━━━ EXERCISE MATERIALS

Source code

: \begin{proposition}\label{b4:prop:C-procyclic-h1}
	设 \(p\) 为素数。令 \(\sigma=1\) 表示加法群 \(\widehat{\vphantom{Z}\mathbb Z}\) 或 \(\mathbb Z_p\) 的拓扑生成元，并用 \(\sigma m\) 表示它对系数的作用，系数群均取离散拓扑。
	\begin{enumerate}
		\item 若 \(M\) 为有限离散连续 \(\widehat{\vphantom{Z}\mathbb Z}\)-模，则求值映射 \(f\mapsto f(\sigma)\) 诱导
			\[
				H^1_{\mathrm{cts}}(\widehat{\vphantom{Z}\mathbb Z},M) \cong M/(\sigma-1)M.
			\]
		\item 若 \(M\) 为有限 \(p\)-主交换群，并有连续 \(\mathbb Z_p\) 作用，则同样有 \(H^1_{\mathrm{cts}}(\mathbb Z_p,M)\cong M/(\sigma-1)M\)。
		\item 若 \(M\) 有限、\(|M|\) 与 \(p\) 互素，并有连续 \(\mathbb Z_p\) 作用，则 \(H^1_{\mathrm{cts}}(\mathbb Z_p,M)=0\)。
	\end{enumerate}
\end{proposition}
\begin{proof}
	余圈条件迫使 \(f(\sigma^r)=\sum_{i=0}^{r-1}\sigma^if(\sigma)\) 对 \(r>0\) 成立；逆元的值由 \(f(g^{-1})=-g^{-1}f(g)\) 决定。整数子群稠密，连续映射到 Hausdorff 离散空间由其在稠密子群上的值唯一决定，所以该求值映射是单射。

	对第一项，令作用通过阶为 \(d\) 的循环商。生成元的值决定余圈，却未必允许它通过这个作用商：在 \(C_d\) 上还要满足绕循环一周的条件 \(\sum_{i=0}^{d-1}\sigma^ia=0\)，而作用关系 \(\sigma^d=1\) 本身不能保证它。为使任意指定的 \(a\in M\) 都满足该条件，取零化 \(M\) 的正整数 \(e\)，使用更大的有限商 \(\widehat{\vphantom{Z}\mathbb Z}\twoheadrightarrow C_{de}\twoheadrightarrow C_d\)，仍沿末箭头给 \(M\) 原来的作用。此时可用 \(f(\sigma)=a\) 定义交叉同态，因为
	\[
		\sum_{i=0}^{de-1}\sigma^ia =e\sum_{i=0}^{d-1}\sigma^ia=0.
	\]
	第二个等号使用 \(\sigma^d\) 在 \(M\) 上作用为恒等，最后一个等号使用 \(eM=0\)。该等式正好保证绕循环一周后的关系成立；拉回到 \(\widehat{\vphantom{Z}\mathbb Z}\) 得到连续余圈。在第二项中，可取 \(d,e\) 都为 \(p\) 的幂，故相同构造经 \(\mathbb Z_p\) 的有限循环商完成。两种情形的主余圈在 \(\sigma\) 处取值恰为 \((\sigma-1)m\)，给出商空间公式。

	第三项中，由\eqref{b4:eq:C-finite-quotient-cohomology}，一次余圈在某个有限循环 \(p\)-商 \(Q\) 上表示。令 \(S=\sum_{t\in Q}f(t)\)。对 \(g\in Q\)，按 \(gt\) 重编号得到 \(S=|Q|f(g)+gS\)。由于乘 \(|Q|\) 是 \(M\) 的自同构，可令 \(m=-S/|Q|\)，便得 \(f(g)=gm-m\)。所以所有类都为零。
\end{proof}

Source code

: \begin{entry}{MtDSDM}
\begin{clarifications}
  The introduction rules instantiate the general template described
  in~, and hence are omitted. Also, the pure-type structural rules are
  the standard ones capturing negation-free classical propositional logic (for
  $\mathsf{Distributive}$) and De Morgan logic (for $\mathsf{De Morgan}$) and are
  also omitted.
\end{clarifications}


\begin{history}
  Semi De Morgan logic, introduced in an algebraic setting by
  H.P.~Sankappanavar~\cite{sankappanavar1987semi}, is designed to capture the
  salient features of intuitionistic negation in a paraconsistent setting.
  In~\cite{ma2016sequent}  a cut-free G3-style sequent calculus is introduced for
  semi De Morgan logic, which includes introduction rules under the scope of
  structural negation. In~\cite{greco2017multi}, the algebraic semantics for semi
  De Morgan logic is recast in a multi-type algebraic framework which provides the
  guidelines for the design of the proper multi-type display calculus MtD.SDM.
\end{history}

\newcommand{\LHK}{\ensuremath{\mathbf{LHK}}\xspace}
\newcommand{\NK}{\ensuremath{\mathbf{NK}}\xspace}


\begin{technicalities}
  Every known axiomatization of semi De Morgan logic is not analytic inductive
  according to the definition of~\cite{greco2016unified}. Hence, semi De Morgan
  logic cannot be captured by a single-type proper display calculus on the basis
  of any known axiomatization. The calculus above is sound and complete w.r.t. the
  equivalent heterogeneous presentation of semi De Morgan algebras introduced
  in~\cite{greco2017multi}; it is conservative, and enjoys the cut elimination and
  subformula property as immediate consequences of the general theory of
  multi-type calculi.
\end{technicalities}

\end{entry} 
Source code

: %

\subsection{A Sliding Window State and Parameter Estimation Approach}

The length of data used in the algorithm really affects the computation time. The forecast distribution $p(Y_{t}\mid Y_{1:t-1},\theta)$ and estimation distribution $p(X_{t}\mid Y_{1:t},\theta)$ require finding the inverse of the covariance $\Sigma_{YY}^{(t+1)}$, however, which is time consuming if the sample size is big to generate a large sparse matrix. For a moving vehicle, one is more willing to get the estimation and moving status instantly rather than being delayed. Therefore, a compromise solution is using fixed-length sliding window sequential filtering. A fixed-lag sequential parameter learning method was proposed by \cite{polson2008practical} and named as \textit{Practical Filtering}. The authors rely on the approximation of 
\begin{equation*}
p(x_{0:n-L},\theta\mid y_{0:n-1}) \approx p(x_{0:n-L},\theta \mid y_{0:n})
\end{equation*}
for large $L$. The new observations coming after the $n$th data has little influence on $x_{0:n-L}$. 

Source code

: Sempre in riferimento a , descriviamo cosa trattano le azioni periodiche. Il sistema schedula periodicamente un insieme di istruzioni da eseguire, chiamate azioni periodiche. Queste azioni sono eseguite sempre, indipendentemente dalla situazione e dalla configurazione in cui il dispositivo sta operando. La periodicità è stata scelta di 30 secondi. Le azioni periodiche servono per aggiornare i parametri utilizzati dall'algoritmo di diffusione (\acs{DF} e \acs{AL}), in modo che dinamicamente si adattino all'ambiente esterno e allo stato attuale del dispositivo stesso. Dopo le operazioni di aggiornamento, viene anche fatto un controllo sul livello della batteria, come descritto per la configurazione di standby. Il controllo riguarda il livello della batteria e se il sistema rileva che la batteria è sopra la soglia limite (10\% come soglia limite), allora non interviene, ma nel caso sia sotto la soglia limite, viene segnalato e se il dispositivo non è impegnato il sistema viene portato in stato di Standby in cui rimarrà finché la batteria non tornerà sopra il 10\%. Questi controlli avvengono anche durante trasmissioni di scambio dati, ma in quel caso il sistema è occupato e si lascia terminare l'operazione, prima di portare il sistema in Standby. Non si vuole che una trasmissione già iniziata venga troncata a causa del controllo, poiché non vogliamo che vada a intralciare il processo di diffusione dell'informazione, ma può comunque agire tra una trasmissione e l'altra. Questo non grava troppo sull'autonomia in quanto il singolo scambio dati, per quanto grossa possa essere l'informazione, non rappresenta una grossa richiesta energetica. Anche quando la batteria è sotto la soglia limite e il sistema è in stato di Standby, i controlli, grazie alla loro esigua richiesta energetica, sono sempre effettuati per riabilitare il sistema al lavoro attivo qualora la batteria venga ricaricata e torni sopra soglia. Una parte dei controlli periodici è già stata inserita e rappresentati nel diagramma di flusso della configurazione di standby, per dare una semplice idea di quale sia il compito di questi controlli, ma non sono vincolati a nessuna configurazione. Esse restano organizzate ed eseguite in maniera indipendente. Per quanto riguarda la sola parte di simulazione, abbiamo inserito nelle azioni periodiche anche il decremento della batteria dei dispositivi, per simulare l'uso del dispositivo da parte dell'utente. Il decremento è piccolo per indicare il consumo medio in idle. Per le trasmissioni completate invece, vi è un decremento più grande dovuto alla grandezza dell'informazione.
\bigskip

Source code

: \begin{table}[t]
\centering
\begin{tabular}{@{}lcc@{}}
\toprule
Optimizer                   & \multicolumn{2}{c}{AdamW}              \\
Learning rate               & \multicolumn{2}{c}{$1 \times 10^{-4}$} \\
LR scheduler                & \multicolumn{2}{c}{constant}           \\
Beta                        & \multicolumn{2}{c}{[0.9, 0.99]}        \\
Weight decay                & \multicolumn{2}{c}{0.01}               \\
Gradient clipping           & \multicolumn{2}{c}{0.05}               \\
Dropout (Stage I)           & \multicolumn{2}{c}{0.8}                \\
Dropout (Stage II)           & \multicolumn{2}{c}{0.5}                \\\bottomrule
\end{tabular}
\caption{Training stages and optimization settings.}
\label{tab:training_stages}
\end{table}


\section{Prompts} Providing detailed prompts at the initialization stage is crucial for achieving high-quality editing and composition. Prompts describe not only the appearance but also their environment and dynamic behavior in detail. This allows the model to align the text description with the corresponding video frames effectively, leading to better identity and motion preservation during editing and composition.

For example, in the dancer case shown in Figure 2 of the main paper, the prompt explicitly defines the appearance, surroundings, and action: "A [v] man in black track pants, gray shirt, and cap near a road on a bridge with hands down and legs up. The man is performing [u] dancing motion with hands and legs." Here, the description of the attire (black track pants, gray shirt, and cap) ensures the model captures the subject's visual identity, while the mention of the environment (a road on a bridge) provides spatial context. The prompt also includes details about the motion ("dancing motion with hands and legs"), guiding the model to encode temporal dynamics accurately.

━━━━━━
━━━ EXERCISE MATERIALS

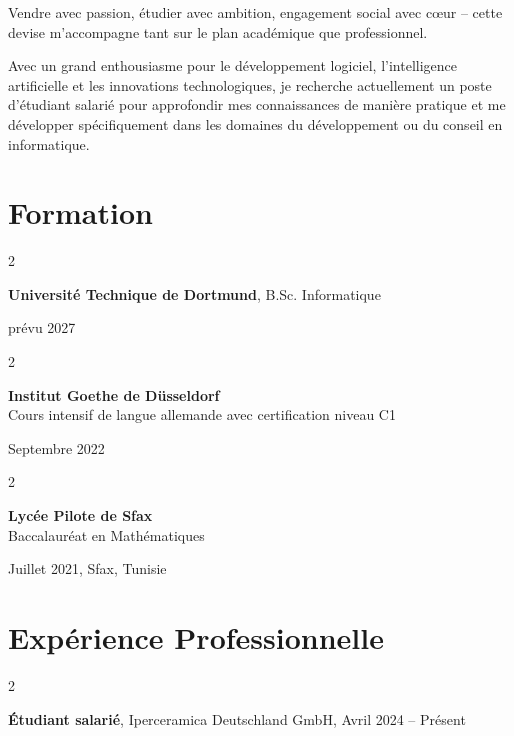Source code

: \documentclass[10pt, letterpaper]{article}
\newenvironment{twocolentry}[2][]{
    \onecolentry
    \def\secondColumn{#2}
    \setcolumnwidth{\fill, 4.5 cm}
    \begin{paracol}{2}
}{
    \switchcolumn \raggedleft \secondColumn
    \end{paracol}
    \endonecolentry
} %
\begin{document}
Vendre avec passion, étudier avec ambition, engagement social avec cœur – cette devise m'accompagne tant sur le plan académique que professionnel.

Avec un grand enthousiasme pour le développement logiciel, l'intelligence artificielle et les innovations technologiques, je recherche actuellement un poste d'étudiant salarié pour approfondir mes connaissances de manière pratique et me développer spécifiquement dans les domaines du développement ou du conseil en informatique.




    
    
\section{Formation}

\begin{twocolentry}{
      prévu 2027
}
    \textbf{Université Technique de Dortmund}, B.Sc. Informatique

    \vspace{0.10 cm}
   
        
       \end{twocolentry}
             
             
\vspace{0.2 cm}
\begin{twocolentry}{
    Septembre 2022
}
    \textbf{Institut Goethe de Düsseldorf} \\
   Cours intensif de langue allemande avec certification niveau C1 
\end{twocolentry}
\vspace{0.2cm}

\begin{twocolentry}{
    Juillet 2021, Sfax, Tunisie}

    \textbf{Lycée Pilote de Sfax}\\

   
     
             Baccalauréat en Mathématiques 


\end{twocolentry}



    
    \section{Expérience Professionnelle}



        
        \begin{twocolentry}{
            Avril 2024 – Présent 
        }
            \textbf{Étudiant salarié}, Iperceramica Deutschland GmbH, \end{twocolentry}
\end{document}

━━━━━━
━━━ EXERCISE MATERIALS

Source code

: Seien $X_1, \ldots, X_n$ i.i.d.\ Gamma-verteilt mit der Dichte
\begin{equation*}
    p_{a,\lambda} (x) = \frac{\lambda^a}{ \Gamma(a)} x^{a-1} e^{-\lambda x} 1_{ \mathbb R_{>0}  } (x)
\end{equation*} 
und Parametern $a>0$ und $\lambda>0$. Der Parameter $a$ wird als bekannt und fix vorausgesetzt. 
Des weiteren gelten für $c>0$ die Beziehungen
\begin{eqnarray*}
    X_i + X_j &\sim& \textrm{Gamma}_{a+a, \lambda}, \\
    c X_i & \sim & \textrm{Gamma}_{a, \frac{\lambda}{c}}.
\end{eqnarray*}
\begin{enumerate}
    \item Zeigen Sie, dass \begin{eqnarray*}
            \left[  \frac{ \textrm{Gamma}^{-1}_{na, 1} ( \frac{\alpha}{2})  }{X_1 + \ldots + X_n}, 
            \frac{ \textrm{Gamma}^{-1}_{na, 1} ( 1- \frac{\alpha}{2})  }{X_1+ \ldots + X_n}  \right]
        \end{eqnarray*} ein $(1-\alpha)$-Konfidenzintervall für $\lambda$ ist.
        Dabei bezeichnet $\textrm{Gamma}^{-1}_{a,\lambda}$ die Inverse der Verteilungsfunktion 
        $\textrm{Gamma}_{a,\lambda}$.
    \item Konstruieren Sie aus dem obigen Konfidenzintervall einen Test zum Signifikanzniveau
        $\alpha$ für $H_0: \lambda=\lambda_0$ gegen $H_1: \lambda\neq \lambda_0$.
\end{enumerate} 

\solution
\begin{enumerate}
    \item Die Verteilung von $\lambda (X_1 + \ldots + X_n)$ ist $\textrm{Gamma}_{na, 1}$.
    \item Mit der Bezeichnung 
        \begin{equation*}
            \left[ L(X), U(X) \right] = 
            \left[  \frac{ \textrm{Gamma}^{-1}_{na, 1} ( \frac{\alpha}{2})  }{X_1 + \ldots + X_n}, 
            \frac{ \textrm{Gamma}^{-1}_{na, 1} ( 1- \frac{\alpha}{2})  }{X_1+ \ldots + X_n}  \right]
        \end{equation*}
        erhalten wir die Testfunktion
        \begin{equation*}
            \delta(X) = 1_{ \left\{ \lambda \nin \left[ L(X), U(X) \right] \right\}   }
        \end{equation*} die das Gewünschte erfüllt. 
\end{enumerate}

━━━━━━

◆ TASK PROMPT: Count every line that holds the word "which" in the entries, and state the result alone.

◆ EXERCISE ANSWER: 3